Pierre Lutz est né à Strasbourg le 3 septembre 1919, fils d'Auguste Guillaume et de Madeleine REIBEL de Barr. Ses parents qui vivaient à Strasbourg ne se marièrent que cinq ans après sa naissance. Il a une sœur, Annette. Son père décéda à Amiens en 1954, sa mère à Barr en 1964. Durant la guerre, la famille revint à Valff et habitait au n°60 de la rue Thomas. Pendant cette période, c'est chez les parents de Pierre que les habitants possédant des poules devaient déposer les œufs réquisitionnés par les Allemands. La bande des trois jeunes habitait le même quartier à quelques pâtés de maisons de distance. C'est lors d'une des rencontres entre jeunes que germa l'idée de passer en zone libre et ainsi d'éviter l'enrôlement allemand.
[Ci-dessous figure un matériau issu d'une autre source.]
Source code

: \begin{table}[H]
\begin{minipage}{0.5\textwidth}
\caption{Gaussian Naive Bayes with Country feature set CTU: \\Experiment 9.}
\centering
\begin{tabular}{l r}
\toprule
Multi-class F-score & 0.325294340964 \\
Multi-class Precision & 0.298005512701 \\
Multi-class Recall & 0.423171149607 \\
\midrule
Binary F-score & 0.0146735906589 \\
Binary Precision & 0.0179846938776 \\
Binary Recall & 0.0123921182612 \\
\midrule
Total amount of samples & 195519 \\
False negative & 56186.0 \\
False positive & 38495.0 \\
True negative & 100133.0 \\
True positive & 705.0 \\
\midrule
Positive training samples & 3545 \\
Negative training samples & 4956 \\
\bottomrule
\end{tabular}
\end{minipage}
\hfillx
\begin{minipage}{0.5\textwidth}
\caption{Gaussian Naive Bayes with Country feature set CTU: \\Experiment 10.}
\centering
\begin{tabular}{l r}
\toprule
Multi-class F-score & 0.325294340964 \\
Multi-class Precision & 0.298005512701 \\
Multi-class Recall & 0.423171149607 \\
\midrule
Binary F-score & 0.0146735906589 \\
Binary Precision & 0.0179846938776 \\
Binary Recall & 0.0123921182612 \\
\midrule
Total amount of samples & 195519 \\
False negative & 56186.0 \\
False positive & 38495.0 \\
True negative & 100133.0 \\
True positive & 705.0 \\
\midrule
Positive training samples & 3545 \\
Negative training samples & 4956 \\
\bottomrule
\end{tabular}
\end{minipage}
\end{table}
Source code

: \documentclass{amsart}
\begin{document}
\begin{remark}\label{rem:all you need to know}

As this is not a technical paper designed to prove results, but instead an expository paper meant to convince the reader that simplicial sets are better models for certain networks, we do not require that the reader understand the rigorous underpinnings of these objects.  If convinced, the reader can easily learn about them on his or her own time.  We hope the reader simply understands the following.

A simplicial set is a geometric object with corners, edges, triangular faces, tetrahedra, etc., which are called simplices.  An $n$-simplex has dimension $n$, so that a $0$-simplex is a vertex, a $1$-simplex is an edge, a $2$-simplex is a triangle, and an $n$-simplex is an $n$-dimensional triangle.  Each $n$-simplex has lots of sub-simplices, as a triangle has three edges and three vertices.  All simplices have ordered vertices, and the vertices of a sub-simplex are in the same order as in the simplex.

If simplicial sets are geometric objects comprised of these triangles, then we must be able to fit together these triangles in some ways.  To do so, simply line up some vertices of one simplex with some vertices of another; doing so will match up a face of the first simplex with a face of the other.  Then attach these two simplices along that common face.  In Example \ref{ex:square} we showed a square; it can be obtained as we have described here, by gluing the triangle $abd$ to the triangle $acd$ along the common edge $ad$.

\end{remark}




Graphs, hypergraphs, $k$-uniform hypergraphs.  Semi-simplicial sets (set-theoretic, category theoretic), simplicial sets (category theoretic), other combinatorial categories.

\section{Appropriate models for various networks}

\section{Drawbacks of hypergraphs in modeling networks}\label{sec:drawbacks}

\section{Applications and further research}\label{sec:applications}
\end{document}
C'est ainsi que commença l'expédition héroïque racontée ci-dessus.
Pierre faisait partie de la fanfare du village et jouait du trombone, le voici ci-dessous à gauche à l'âge de 15 ans.
Cérémonie au Monument aux Morts le 11 novembre 1934 (de gauche à droite : Pierre LUTZ, Alfred, SCHMITT, Albert ANTZ, Aloyse VETTER, Antoine JOST, Auguste MEYER, Lucien CLAUSS, Alfred ROSPELDER et Joseph CLAUSS)
Il était également présent en 1937 lors de l'installation du curé Bernhard pour la photo souvenir avec ses copains dont quelques-uns ne reviendront pas vivants du front à la fin de la guerre.
L'insouciance des festivités de conscription à 20 ans précédait les années sombres. Le jeune François SPIELMANN assis à ses pieds ne reverra pas la mère patrie.
Après la guerre, les parents de Pierre quittent Valff et exploitent le restaurant « Au lion rouge » à Barr.